Friday, October 31, 2008

Photo Friday.....

Two hours and twenty-eight minutes left of Halloween... (on the west coast)

07 punkins

We don't carve pumpkins anymore... We glitter 'em.

Friday Photos -- The Grapes Of Maine

Concord grapes left behind for the wintering birds.















Thursday, October 30, 2008

Meeting Your Meat

The dialogue I incited about hunting (my cross-post of the essay on “Better Terms” drew comment from a real live professional hunting blogger…) has had some surprising consequences. It’s a topic that has, like religion and politics, a lot of passionate feelings on both sides of the issue. Who knew the right to kill would be so fiercely defended by its adherents? And who knew I would be branded some kind of heretic for hinting condemnation of the practice?

Yes…passions ran high. Vehement, valid points were made by both sides. And I think perhaps part of the answer is that when the passion—or the compassion—goes away, as Silverdoe pointed out, it’s time to hang up the gun.

As well, I think there needs to be more passion, even compassion, associated with going to the store and buying a piece of pre-butchered, plastic-wrapped meat. Forget intending to make some kind of connection to the animal we’re about to eat; we have a hard enough time connecting to a human being in the meat department. As Cynthia pointed out, where we used to at least have skilled, knowledgeable tradesman standing behind the meat counters at our grocery stores, we now have glorified stock boys. Where we used to be able to ask the in-store butcher to cut and wrap a specific size or piece meat for us, we now have the choice of picking some “mystery cut” off the counter and hoping it will suit our needs, or just skipping it altogether. We invariably end up buying more than we need, just in order to make sure we have enough. (I’m sure that is no accident on the grocer’s part…)

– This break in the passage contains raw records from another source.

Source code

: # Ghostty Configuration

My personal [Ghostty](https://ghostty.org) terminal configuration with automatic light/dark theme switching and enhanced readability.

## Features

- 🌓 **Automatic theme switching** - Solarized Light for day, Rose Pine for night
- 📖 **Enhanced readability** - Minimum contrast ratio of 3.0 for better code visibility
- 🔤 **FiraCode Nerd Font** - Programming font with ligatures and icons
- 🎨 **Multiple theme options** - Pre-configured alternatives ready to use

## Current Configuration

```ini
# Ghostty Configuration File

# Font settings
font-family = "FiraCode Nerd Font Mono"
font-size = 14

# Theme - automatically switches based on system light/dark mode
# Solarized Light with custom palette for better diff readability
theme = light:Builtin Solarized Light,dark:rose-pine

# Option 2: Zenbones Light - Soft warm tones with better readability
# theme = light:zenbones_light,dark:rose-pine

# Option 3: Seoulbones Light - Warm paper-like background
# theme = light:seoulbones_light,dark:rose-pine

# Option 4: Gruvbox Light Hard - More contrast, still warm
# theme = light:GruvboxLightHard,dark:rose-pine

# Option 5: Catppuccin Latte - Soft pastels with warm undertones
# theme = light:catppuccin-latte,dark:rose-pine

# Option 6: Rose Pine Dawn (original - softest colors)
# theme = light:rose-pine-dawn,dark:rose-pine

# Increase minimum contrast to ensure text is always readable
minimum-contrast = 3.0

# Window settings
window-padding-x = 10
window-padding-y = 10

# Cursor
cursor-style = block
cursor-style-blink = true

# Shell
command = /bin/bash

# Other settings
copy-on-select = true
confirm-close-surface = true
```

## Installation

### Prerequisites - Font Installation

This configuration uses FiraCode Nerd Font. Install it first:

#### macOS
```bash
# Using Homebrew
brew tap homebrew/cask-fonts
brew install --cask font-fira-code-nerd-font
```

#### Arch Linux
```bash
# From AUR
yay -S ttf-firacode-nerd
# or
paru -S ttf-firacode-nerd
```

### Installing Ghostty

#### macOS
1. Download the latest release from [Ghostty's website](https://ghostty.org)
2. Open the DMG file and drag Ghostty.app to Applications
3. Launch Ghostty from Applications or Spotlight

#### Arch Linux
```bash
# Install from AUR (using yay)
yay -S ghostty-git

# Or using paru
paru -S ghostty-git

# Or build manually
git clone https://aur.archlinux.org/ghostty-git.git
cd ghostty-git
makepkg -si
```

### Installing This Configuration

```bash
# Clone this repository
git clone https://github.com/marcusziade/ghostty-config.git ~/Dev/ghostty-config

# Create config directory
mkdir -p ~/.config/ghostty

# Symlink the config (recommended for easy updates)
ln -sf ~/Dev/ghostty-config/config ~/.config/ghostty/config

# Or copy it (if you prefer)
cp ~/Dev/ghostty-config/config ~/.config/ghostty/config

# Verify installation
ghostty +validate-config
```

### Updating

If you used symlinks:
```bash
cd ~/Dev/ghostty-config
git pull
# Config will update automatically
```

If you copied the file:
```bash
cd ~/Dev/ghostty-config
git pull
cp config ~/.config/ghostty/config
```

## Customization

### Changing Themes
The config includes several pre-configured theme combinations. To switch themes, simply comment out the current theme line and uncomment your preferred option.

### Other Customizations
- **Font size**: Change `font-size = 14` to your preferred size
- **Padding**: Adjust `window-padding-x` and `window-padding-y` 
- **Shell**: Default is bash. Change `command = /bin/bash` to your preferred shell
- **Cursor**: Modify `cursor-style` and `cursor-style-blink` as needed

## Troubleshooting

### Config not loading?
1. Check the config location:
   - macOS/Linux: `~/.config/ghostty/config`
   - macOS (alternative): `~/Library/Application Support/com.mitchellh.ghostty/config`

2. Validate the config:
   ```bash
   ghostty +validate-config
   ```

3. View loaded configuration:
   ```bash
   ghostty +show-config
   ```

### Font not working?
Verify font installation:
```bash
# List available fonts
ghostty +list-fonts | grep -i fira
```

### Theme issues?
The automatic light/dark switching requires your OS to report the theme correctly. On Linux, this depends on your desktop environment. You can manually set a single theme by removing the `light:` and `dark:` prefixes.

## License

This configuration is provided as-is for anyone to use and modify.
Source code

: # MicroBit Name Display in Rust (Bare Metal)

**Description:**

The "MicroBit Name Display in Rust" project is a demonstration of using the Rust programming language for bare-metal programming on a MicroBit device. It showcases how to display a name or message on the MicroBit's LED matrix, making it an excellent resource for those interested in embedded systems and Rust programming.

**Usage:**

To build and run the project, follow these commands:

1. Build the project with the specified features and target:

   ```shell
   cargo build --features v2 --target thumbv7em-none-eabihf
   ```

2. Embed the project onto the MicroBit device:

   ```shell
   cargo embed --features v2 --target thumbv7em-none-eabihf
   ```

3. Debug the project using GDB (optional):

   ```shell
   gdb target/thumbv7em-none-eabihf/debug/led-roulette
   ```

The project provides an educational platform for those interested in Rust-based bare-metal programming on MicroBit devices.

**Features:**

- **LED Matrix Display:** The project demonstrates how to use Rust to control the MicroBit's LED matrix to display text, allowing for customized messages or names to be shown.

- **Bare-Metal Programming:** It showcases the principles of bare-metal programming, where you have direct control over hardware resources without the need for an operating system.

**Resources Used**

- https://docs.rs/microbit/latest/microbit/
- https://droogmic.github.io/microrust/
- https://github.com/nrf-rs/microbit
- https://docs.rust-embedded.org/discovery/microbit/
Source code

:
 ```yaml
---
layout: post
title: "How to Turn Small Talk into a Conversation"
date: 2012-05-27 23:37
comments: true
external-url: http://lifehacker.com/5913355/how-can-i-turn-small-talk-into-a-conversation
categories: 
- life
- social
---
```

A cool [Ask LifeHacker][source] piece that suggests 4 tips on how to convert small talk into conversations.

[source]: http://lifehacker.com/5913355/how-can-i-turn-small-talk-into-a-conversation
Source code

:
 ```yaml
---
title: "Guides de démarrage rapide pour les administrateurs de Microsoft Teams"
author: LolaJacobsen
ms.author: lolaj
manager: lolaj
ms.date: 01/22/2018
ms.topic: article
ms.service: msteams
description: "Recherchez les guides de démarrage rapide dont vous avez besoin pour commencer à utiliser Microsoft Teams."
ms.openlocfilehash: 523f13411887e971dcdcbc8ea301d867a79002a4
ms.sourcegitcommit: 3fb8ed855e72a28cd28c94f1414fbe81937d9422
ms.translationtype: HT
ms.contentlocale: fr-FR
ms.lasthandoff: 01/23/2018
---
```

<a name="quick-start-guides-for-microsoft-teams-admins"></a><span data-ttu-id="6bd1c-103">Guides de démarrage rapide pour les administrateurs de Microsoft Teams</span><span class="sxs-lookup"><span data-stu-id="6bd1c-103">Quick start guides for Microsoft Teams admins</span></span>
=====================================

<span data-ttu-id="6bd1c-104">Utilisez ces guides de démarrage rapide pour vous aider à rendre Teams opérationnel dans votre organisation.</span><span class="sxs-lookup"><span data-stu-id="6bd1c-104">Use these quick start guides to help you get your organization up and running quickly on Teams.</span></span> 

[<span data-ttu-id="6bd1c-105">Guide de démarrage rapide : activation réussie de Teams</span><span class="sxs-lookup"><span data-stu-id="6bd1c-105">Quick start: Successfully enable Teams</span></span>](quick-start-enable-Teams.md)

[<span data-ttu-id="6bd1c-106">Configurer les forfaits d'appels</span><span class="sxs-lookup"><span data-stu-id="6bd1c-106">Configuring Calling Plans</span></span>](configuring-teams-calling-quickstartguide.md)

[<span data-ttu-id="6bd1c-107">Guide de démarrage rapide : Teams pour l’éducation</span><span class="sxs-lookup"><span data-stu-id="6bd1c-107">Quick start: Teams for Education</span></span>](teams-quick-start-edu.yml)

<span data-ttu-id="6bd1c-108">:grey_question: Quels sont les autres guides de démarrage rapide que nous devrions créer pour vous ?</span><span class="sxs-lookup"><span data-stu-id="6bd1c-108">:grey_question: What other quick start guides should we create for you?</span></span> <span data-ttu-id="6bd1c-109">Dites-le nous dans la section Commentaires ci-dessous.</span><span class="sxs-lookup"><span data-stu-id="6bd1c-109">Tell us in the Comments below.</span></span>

I challenge anyone to walk into a Wal-Mart, Safeway, Albertson’s, or whatever the Huge Grocery Chain is in your area, and pick up off the shelves the exact cut of meat called for in any higher-end cookbook. And if you want to buy a small amount of something, like two chicken breasts or a four-ounce steak, you are going to pay through the nose. Again, it’s no accident that the bigger the package, the cheaper the meat. They tout it as a money-saving package for large families…but it really is a ploy to boost the ticket totals. They’re probably even hoping the remaining meat will sit in your freezer until it gets so old you’ll throw it out. Or they’ll really hit the jackpot if you use what you need out of a large package and forget to deal with the rest before it goes bad. How many times has this happened to you?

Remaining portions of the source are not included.